Nei giorni scorsi vi abbiamo raccontato la storia di Irene González, pioniera del calcio spagnolo. Un’altra storia che merita di essere raccontata è quella di Ana Carmona, detta Nita Carmona o Veleta. Nata a Malaga, la sua è una storia di vicissitudini, di sofferenza. Nita ha dovuto nascondere il suo aspetto femminile per giocare con gli uomini. Il giornalista Jesús Hurtado è riuscito a scoprire la sua storia.
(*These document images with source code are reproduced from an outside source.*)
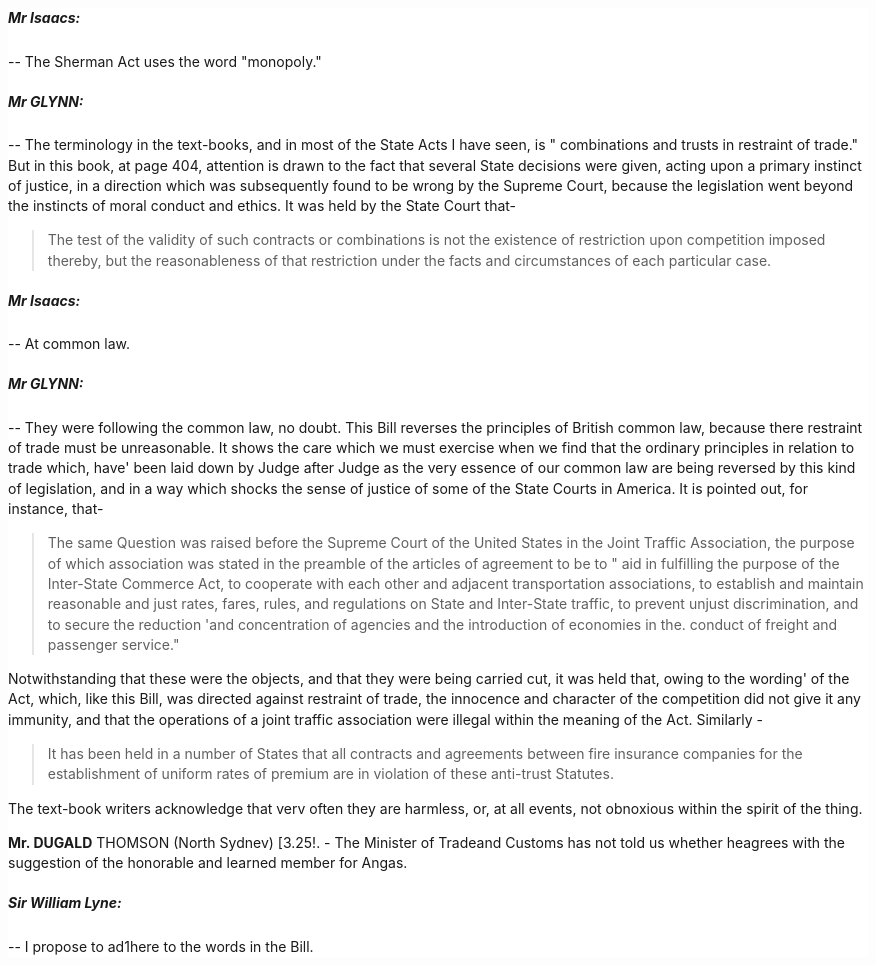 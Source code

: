 ##### Mr Isaacs:

--  The Sherman Act uses the word "monopoly." 

##### Mr GLYNN:

-- The terminology in the text-books, and in most of the State Acts I have seen, is " combinations and trusts in restraint of trade." But in this book, at page  404,  attention is drawn to the fact that several State decisions were given, acting upon a primary instinct of justice, in a direction which was subsequently found to be wrong by the Supreme Court, because the legislation went beyond the instincts of moral conduct and ethics. It was held by the State Court that- 

  >The test of the validity of such contracts or combinations is not the existence of restriction upon competition imposed thereby, but the reasonableness of that restriction under the facts and circumstances of each particular case. 

##### Mr Isaacs:

--  At common law. 

##### Mr GLYNN:

-- They were following the common law, no doubt. This Bill reverses the principles of British common law, because there restraint of trade must be unreasonable. It shows the care which we must exercise when we find that the ordinary principles in relation to trade which, have' been laid down by Judge after Judge as the very essence of our common law are being reversed by this kind of legislation, and in a way which shocks the sense of justice of some of the State Courts in America. It is pointed out, for instance, that- 

  >The same Question was raised before the Supreme Court of the United States in the Joint Traffic Association, the purpose of which association was stated in the preamble of the articles of agreement to be to " aid in fulfilling the purpose of the Inter-State Commerce Act, to cooperate with each other and adjacent transportation associations, to establish and maintain reasonable and just rates, fares, rules, and regulations on State and Inter-State traffic, to prevent unjust discrimination, and to secure the reduction 'and concentration of agencies and the introduction of economies in the. conduct of freight and passenger service." 

Notwithstanding that these were the objects, and that they were being carried cut, it was held that, owing to the wording' of the Act, which, like this Bill, was directed against restraint of trade, the innocence and character of the competition did not give it any immunity, and that the operations of a joint traffic association were illegal within the meaning of the Act. Similarly - 

  >It has been held in a number of States that all contracts and agreements between fire insurance companies for the establishment of uniform rates of premium are in violation of these anti-trust Statutes. 

The text-book writers acknowledge that verv often they are harmless, or, at all events, not obnoxious within the spirit of the thing. 


 **Mr. DUGALD** THOMSON (North Sydnev)  [3.25!.  - The Minister of Tradeand Customs has not told us whether heagrees with the suggestion of the honorable and learned member for Angas. 

##### Sir William Lyne:

--  I propose to ad1here to the words in the Bill.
Emblematica la sua fotografia con la maglia del Veléz con bende nel petto, forcine e un berretto per nascondere i capelli.
Il padre di Ana era stivatore nel porto di Malaga, e lei da piccola, voleva giocare a calcio, ma non poteva farlo come tutti gli altri. Già da bambina, aveva provato a giocare alcune partite nel quartiere dell’Artillería, ma la famiglia che l’aveva messa in castigo più volte vietandole di uscire di casa. Anche i vicini di casa erano contrari al fatto che una bambina giocasse a calcio perché era contrario alle aspettative che la società aveva per una donna. Addirittura, racconta Jesús Hurtado, un medico aveva raccontato alla famiglia che il calcio avrebbe danneggiato lo sviluppo futuro del corpo di una donna. Proprio per questo, Nita fu mandata a Vélez-Malaga – un comune di 82.000 abitanti circa (ad oggi, all’epoca ne aveva circa 25.000) vicino alla città andalusa – per allontanarsi dall’ambiente in cui ormai era osteggiata.
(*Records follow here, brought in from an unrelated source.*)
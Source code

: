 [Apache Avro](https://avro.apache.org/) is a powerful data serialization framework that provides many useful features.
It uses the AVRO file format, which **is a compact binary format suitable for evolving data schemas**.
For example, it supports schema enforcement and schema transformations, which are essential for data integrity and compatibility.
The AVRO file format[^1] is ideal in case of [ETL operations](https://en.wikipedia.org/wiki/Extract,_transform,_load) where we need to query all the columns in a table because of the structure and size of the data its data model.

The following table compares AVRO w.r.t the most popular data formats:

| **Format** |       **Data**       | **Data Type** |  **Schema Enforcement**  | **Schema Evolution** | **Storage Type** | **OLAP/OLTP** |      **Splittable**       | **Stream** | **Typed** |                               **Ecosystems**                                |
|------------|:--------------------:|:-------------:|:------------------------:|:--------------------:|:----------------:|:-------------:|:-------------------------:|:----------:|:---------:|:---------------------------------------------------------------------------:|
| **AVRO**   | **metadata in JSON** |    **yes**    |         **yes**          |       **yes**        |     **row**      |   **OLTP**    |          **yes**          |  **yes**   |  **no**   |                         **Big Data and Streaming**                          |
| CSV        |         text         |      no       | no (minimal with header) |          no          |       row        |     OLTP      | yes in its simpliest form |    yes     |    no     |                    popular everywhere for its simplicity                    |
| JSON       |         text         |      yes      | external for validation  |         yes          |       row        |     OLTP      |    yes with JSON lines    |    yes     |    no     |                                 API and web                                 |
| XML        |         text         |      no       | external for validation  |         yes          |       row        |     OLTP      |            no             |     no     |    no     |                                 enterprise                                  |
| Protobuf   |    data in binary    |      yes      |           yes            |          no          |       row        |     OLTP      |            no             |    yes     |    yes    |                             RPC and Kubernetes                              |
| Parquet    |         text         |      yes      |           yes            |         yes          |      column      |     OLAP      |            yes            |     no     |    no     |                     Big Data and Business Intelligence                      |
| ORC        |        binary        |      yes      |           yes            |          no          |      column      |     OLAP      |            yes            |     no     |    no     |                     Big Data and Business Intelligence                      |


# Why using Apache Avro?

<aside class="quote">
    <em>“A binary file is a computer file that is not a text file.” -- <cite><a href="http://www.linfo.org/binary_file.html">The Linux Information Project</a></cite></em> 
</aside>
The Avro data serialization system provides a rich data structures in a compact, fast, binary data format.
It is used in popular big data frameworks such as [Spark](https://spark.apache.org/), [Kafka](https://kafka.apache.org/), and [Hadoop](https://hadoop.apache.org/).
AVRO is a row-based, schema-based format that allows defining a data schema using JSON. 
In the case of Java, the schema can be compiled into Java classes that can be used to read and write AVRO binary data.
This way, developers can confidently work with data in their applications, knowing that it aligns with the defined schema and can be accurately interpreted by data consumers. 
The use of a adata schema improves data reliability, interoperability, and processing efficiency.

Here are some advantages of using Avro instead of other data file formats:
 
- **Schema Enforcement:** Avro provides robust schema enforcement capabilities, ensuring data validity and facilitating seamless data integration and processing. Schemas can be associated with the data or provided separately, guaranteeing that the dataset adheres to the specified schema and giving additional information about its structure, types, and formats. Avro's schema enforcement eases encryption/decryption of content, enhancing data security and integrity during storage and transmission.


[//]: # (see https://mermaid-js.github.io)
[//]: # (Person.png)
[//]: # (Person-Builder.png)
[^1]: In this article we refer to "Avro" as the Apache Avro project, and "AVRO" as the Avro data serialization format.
A Malaga, aveva potuto giocare grazie all’aiuto del sacerdote Francisco Míguez Hernández, innamorato del calcio e con grande passione per i precetti salesiani, in particolare per l’idea che lo sport fortifica il corpo e lo spirito. Lui aveva protetto Nita, infatti a lui non interessava che chi giocasse fosse uomo o donna, ma l’ira della famiglia fu più forte della sua protezione, nonostante fosse tra i fondatori dello Sporting Malaga e fu addirittura beatificato da Papa Benedetto XVI° durante il suo mandato.
Nita, però nel frattempo era già stata scoperta nel giocare con lo Sporting Malaga, sua squadra del cuore. Perciò fu arrestata e insultata, ma lei non negò la sua passione per il club, tant’è che fu sepolta con una maglietta della squadra del cuore assieme a quella del Velez, morta a soli 32 anni di febbre esantematica. Al Vélez però riuscì a giocare a calcio senza essere scoperta sotto il nome di “Veleta“, (banderuola ndr) appellativo che le diedero i compagni di squadra per la sua qualità di donna fuori dal campo e “uomo” dentro il terreno di gioco. La storia di Veleta rimase segreta per oltre un secolo e con lei tutte le sue sofferenze incluso il rifiuto della società, della famiglia e addirittura dovette subire la rasatura dei capelli a zero dopo che fu scoperta “fingersi uomo”. La storia di Veleta deve farci riflettere su quante libertà abbiamo e quante ne dobbiamo ancora conquistare per la vera uguaglianza tra uomo e donna, nel nostro Pianeta che prima o poi sarà anche un mondo giusto con diritti uguali per tutti, senza differenze di genere.